The research has also helped to inform my partnership strategy. I have decided to more intentionally focus on investing directly in organizations led by proximate leaders. For example, we recently held a RFP process to identify a consulting firm to provide financial analytical support to a cohort of existing partners. There were a number of well-known large national firms that applied, but in the end, the team and I decided to partner with a local New Orleans-based firm that was new to all of us, because the firm not only had the expertise and capabilities to lead the work, but also had a leadership team with shared lived experience and expansive regional and contextual understanding of the systemic inequities and complexities that often get in the way of sustained solutions.

Another example that comes to mind is work that I have done co-leading a learning community of national funders who meet monthly and invite experts from across the field to present and share recommendations on philanthropy’s role in the education and employment pathways space. When generating the speaker list, I make sure we invite and showcase proximate thought leaders and practitioners who are traditionally less seen or heard as peers and experts in the field. This helps bring notoriety to their leadership and work that too often goes unnoticed or under-resourced. 

Ellie: In my work at the foundation, this research has had immediate resonance and applications, and as Isa has already described, it has started popping up in lots of different contexts at the foundation. As mentioned, in our internal research and evaluation work, I see more recognition and action as we seek to recognize the importance of engaging proximate researchers to study the impact of our investments and inform our strategies. Another place I recently saw proximate leadership surface is when the foundation recently had a 20-year anniversary where our previous CEOs came and spoke about the importance of investing in those most proximate to the problems philanthropy seeks to solve. Beyond the Gates Foundation, I am seeing this issue more and more in the sector’s discourse overall: a recent influential SSIR article also makes the case that “Leaders who arise from the communities and issues they serve have the experience, relationships, data, and knowledge that are essential for developing solutions with measurable and sustainable impact.”

EDUCATION FIRST: Let’s end with a look to the future.
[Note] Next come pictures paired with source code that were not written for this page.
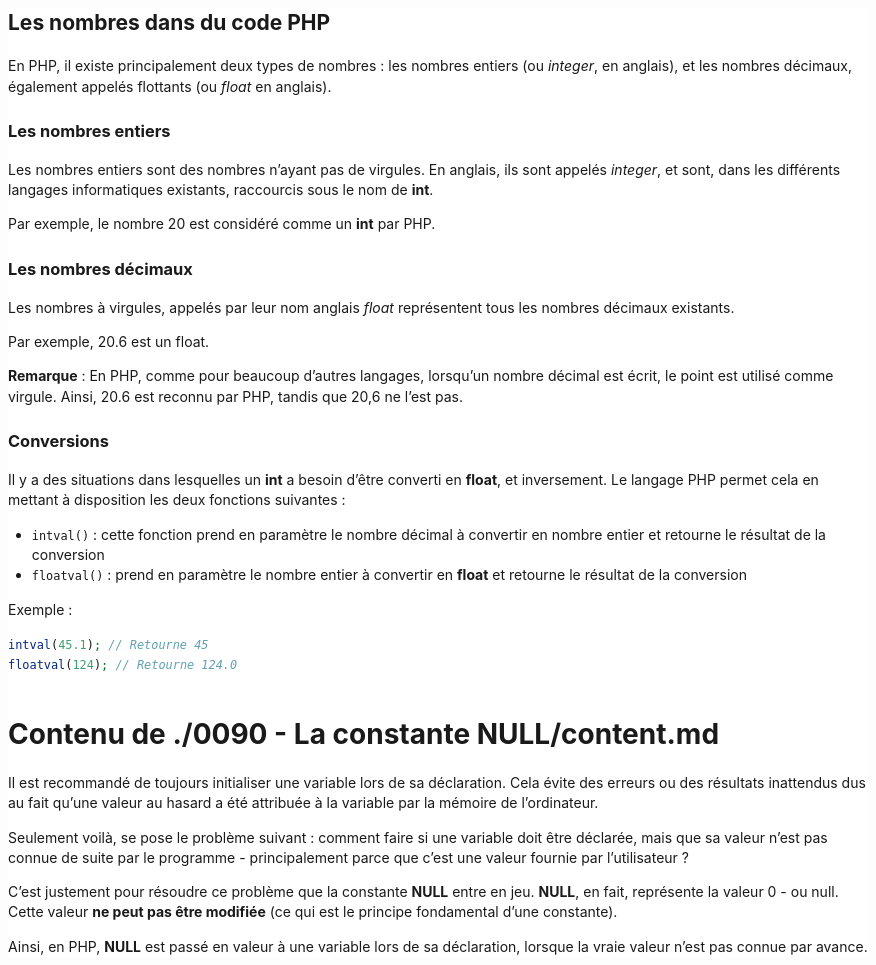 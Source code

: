 ## Les nombres dans du code PHP

En PHP, il existe principalement deux types de nombres : les nombres entiers (ou *integer*, en anglais), et les nombres décimaux, également appelés flottants (ou *float* en anglais).

### Les nombres entiers

Les nombres entiers sont des nombres n’ayant pas de virgules. En anglais, ils sont appelés *integer*, et sont, dans les différents langages informatiques existants, raccourcis sous le nom de **int**.

Par exemple, le nombre 20 est considéré comme un **int** par PHP.

### Les nombres décimaux

Les nombres à virgules, appelés par leur nom anglais *float* représentent tous les nombres décimaux existants. 

Par exemple, 20.6 est un float.

__Remarque__ : En PHP, comme pour beaucoup d’autres langages, lorsqu’un nombre décimal est écrit, le point est utilisé comme virgule. Ainsi, 20.6 est reconnu par PHP, tandis que 20,6 ne l’est pas.

### Conversions

Il y a des situations dans lesquelles un **int** a besoin d’être converti en **float**, et inversement. Le langage PHP permet cela en mettant à disposition les deux fonctions suivantes : 

- ```intval()``` : cette fonction prend en paramètre le nombre décimal à convertir en nombre entier et retourne le résultat de la conversion
- ```floatval()``` : prend en paramètre le nombre entier à convertir en **float** et retourne le résultat de la conversion

Exemple :

``` php
intval(45.1); // Retourne 45
floatval(124); // Retourne 124.0
```

# Contenu de ./0090 - La constante NULL/content.md

Il est recommandé de toujours initialiser une variable lors de sa déclaration. Cela évite des erreurs ou des résultats inattendus dus au fait qu’une valeur au hasard a été attribuée à la variable par la mémoire de l’ordinateur. 

Seulement voilà, se pose le problème suivant : comment faire si une variable doit être déclarée, mais que sa valeur n’est pas connue de suite par le programme - principalement parce que c’est une valeur fournie par l’utilisateur ?

C’est justement pour résoudre ce problème que la constante **NULL** entre en jeu. **NULL**, en fait, représente la valeur 0 - ou null. Cette valeur **ne peut pas être modifiée** (ce qui est le principe fondamental d’une constante). 

Ainsi, en PHP, **NULL** est passé en valeur à une variable lors de sa déclaration, lorsque la vraie valeur n’est pas connue par avance.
What are your hopes for how this research will help shape and propel your and the foundation’s equity work going forward?

Isa: When I’ve shared these definitions with other funders and colleagues at the foundation, they immediately resonate: all of them have said that they value proximate leadership, and lots of them are measuring proximity in some way to hold themselves accountable. My hope is that these conversations continue and spread throughout the field of philanthropy. Philanthropy is very relationship-based, so if we don’t have robust measures and aren’t intentional about who we invest in and partner with, we will unconsciously continue to fund the traditionally-funded organizations who are led by non-proximate leaders, the majority of whom are White. I think this is something our sector has been painfully slow to realize, acknowledge and take action on. My hope is that we will continue to see more consensus that this needs to change, and that momentum builds across the funder community–including the foundation–to change it. 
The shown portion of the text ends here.